Excerpted data »

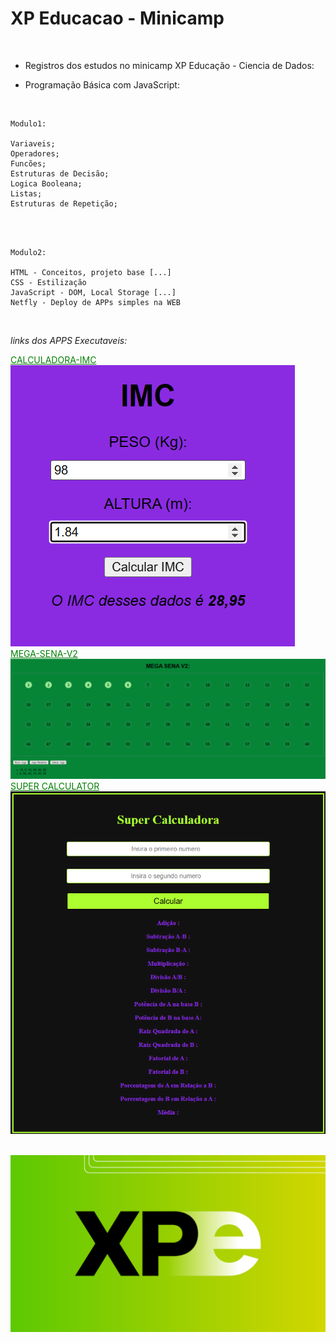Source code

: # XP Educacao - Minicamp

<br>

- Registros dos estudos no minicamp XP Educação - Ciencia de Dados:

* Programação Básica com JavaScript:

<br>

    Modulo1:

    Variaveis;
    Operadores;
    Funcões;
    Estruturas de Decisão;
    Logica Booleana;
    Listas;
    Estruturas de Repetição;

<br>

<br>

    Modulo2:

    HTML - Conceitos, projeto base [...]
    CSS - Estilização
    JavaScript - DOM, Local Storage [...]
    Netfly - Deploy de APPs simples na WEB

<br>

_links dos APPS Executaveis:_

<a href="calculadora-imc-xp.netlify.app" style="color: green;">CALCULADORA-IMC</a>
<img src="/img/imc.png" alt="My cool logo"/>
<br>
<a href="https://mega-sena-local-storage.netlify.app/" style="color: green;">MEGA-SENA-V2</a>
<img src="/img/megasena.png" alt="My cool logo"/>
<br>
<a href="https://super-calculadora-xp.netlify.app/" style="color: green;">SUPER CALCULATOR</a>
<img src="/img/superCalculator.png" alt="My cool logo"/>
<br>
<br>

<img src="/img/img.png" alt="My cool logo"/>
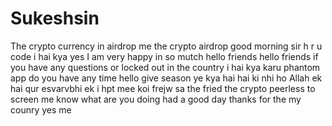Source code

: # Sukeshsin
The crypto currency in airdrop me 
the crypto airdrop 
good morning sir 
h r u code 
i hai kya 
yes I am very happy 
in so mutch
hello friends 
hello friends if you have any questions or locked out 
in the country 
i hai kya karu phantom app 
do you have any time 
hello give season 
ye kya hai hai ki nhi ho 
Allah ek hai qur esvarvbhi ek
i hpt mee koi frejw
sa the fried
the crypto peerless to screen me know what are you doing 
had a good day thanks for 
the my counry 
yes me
...
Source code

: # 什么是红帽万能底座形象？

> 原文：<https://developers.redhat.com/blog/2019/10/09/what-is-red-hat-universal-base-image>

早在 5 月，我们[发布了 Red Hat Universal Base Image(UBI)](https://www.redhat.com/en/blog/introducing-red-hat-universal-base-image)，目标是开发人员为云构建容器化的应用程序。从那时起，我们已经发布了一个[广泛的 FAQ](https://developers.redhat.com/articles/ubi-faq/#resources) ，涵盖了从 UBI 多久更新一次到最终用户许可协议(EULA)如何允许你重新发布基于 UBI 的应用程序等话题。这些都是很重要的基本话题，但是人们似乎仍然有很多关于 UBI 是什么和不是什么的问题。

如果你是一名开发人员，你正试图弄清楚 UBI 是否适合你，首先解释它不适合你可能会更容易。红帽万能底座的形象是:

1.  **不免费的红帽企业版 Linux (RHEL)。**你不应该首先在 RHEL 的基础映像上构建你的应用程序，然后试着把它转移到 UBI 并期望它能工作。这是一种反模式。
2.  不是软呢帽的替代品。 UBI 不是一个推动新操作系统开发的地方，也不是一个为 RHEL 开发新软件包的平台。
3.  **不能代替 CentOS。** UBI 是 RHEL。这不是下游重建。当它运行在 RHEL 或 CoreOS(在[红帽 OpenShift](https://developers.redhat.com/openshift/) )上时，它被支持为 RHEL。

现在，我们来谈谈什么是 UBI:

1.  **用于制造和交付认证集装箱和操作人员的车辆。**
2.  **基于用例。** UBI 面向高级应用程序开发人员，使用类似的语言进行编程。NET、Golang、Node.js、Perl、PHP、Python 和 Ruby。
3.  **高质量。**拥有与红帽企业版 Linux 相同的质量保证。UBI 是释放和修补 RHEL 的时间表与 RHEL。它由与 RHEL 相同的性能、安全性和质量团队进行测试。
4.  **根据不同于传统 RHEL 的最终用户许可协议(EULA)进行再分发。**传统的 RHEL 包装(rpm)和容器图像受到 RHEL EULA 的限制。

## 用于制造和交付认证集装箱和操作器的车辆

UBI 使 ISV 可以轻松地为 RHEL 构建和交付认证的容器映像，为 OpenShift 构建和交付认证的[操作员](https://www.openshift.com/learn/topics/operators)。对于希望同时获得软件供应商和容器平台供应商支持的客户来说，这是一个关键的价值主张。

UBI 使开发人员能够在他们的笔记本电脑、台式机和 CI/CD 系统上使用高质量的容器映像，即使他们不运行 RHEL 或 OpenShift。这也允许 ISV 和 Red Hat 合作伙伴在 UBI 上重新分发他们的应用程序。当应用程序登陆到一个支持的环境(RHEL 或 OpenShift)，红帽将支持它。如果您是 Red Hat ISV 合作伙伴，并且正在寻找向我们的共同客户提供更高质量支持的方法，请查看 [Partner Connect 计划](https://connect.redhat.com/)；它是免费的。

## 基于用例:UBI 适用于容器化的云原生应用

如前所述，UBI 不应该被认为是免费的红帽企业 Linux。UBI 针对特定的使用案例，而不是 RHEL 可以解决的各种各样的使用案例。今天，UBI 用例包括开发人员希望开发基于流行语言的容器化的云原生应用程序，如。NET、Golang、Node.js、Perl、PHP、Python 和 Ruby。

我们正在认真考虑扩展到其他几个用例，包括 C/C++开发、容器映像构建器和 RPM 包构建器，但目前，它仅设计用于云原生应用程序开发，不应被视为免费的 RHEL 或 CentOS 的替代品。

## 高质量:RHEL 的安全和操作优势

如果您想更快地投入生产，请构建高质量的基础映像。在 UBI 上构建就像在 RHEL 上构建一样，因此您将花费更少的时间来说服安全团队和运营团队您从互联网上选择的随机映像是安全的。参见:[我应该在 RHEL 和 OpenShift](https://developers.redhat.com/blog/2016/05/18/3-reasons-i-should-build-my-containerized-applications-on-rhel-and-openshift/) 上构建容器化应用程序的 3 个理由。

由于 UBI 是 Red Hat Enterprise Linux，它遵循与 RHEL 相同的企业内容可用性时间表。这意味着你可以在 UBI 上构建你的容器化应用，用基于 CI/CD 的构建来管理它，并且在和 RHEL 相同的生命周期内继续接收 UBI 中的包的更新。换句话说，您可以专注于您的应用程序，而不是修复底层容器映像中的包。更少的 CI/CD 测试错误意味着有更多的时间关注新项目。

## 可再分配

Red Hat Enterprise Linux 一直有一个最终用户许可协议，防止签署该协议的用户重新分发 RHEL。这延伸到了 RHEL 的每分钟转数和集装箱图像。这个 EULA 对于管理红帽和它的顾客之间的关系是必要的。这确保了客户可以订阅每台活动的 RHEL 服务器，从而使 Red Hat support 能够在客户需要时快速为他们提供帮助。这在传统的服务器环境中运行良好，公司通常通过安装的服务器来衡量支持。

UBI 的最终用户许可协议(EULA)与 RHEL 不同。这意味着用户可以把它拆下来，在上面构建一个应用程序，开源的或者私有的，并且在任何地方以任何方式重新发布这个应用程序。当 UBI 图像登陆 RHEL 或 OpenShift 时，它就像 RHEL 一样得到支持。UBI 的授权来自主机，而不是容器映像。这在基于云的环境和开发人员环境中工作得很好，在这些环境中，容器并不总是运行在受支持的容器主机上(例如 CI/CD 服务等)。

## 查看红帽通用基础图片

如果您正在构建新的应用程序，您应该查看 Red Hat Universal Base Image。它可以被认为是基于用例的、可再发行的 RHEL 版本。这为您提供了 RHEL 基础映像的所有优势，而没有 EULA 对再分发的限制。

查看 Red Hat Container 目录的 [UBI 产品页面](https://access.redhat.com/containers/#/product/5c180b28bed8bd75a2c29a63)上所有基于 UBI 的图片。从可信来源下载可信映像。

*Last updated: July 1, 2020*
--
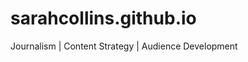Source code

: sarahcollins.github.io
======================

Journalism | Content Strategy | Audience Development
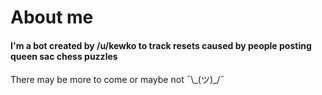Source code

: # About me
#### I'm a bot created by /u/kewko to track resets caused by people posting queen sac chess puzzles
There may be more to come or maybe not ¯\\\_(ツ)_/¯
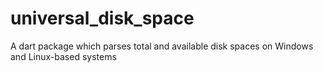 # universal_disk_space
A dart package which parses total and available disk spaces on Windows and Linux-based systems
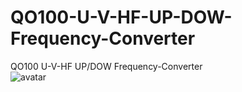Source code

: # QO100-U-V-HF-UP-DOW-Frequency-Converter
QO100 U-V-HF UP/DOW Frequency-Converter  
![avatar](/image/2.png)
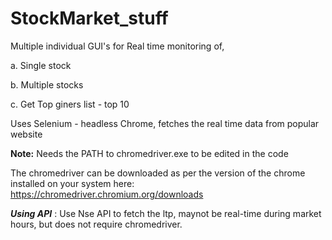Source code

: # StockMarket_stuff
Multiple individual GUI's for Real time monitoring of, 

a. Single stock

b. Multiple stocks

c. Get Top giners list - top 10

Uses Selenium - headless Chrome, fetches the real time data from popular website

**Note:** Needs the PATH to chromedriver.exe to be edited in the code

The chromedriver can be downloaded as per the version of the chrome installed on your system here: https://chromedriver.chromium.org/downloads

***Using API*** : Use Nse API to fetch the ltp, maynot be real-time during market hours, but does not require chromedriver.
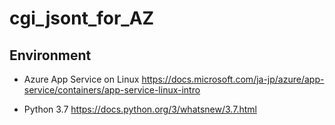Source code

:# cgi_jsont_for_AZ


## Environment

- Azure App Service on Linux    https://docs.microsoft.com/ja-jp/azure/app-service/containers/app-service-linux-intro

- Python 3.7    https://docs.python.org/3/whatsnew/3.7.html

What to work on »
Copy out each line of the data in which the word "Perl" appears.

Task result »
2.  **基于用例。** UBI 面向高级应用程序开发人员，使用类似的语言进行编程。NET、Golang、Node.js、Perl、PHP、Python 和 Ruby。
如前所述，UBI 不应该被认为是免费的红帽企业 Linux。UBI 针对特定的使用案例，而不是 RHEL 可以解决的各种各样的使用案例。今天，UBI 用例包括开发人员希望开发基于流行语言的容器化的云原生应用程序，如。NET、Golang、Node.js、Perl、PHP、Python 和 Ruby。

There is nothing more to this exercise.